Cette fusion n'est pas bonne dans le sens où elle n'a pas de vocation industrielle [...] et que le seul objectif est de faire plaisir aux actionnaires
En France, tout le monde ne partage pas l’enthousiasme affiché aux sommets des Etats français et allemand pour cette fusion. L’intersyndicale d'Alstom transport à Belfort, par exemple, se réjouirait même de son annulation. Car pour André Fages, délégué CFE-CGC cité par l’AFP : «Cette fusion n'est pas bonne dans le sens où elle n'a pas de vocation industrielle [...] et que le seul objectif est de faire plaisir aux actionnaires.»
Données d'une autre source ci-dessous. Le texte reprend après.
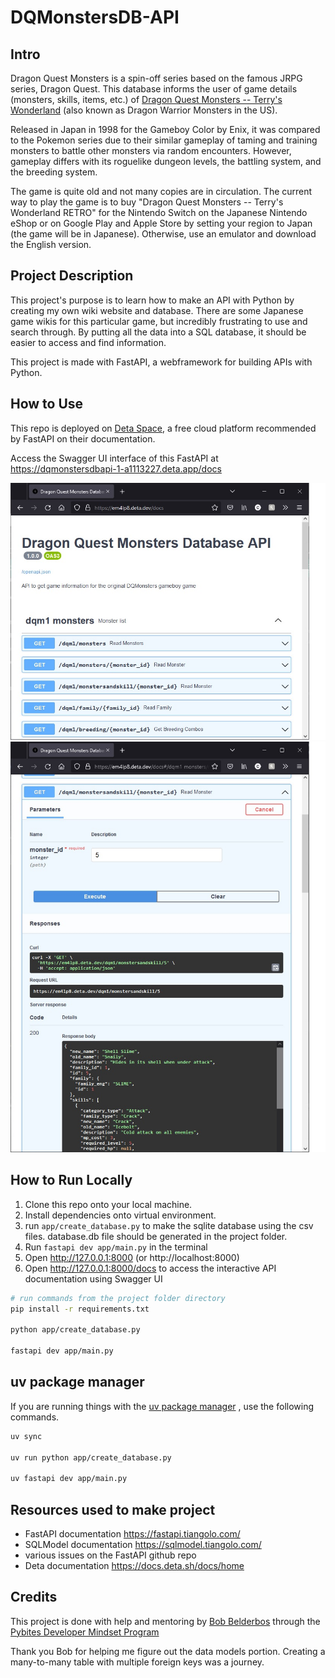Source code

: # DQMonstersDB-API

## Intro
Dragon Quest Monsters is a spin-off series based on the famous JRPG series, 
Dragon Quest. This database informs the user of game details (monsters, skills, 
items, etc.) of [Dragon Quest Monsters -- Terry's Wonderland](https://en.wikipedia.org/wiki/Dragon_Warrior_Monsters)
(also known as Dragon Warrior Monsters in the US). 

Released in Japan in 1998 for the Gameboy Color by Enix, it was compared to the 
Pokemon series due to their similar gameplay of taming and training monsters 
to battle other monsters via random encounters. However, gameplay differs with
its roguelike dungeon levels, the battling system, and the breeding system. 

The game is quite old and not many copies are in circulation. The current way 
to play the game is to buy "Dragon Quest Monsters -- Terry's Wonderland RETRO"
for the Nintendo Switch on the Japanese Nintendo eShop or on Google Play and 
Apple Store by setting your region to Japan (the game will be in Japanese). 
Otherwise, use an emulator and download the English version.

## Project Description

This project's purpose is to learn how to make an API with Python by 
creating my own wiki website and database. There are some Japanese game wikis 
for this particular game, but incredibly frustrating to use and search through. 
By putting all the data into a SQL database, it should be easier to access and
find information. 

This project is made with FastAPI, a webframework for building APIs with 
Python.

## How to Use
This repo is deployed on [Deta Space](https://www.deta.space/), a free cloud platform 
recommended by FastAPI on their documentation. 

Access the Swagger UI interface of this FastAPI at https://dqmonstersdbapi-1-a1113227.deta.app/docs

![Swagger UI homepage](static/images/readme/FastAPI-readme-1.jpg)
![Trying out a endpoint](static/images/readme/FastAPI-readme-2.jpg)

## How to Run Locally
1. Clone this repo onto your local machine.
2. Install dependencies onto virtual environment.
3. run `app/create_database.py` to make the sqlite database using the csv files. 
database.db file should be generated in the project folder.
4. Run `fastapi dev app/main.py` in the terminal
5. Open http://127.0.0.1:8000 (or http://localhost:8000)
6. Open http://127.0.0.1:8000/docs to access the interactive API 
documentation using Swagger UI

```bash
# run commands from the project folder directory
pip install -r requirements.txt

python app/create_database.py

fastapi dev app/main.py
```

## uv package manager
If you are running things with the [uv package manager](https://docs.astral.sh/uv/)
, use the following commands.

```bash
uv sync

uv run python app/create_database.py

uv fastapi dev app/main.py
```

## Resources used to make project
- FastAPI documentation <https://fastapi.tiangolo.com/>
- SQLModel documentation <https://sqlmodel.tiangolo.com/>
- various issues on the FastAPI github repo
- Deta documentation <https://docs.deta.sh/docs/home>

## Credits
This project is done with help and mentoring by [Bob Belderbos](https://github.com/bbelderbos) 
through the [Pybites Developer Mindset Program](https://pybit.es/catalogue/the-pdm-program/)

Thank you Bob for helping me figure out the data models portion. 
Creating a many-to-many table with multiple foreign keys was a journey.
Un suspense à 1,8 milliard d'euros pour les actionnaires
Que le contentement des actionnaires ait motivé ou non le soutien de Paris au projet, il est vrai que, en cas de blocage définitif par Bruxelles, ils perdraient 1,8 milliard d’euros de dividendes prévus. Lors de la présentation du projet de fusion en septembre 2017, les représentants des deux groupes s’étaient en effet engagés à verser deux «dividendes spéciaux» d'un montant de 4 euros par action chacun.
Le premier était présenté comme une «prime de contrôle» censée dédommager les actionnaires d'Alstom de leur perte d'influence dans le futur ensemble, où Siemens doit avoir un poids prépondérant avec une majorité du capital. L’intitulé et la justification de cette prime relativisent le sens du terme «fusion des égaux» alors employé pour qualifier le rapprochement entre les deux entreprises.
Si elle s’était produite à temps la fusion aurait été une excellente affaire pour les détenteurs d’action d’Alstom transport. En effet, trois mois à peine avant l’annonce du projet dont le soutien apporté par le tout nouveau président de la République, Emmanuel Macron, était déjà connu, l’action cotée à Euronext Paris valait en moyenne 25 euros.
Au cours le plus haut atteint début juin 2018 elle en valait 40. A cette époque la fusion aurait presque permis aux actionnaires de doubler leur mise. Mais, les atermoiements de la Commission qui devait initialement rendre son avis dès juillet ont sans doute pesé sur le cours qui s’est depuis replié vers 34 euros.
On peut imaginer pour ce groupe français, leader mondial quasi centenaire, un destin plus honorable
L’idée que cette fusion ne soit en revanche pas une bonne affaire pour Alstom et pour la France s’exprime parfois dans la presse. Dans une tribune publiée le 9 janvier par le quotidien Les Echos, Edouard Tétreau essayiste et gérant associé du cabinet de conseil en stratégie Mediafin estime qu’«on peut imaginer pour ce groupe français, leader mondial quasi centenaire, un destin plus honorable, à l'image de sa performance opérationnelle et financière récente».
En 2018 Alstom transport a en effet réalisé un chiffre d’Affaires de 7,95 milliards d’euros pour un résultat net de 485 millions d’euros avec un coût d’endettement en baisse et une trésorerie de plus d’un milliard d’euros. La direction du groupe revendique en outre pour l’exercice 2017/2018 (qui va de mars à mars) plus de 7 milliards d’euros de commandes.
Dans sa chronique intitulée «Alstom-Siemens, une fusion menacée ? Et alors ?» Edouard Tétreau propose aussi d’explorer un partenariat transatlantique avec le canadien Bombardier, ou encore un rapprochement avec les activités de signalisation de Thales pour créer un vrai leader mondial. Pour lui : «“Que le meilleur gagne !“ est un projet plus stimulant qu'une abdication en rase campagne face à des concurrents déterminés, si soutenus par leurs Etats d'origine.»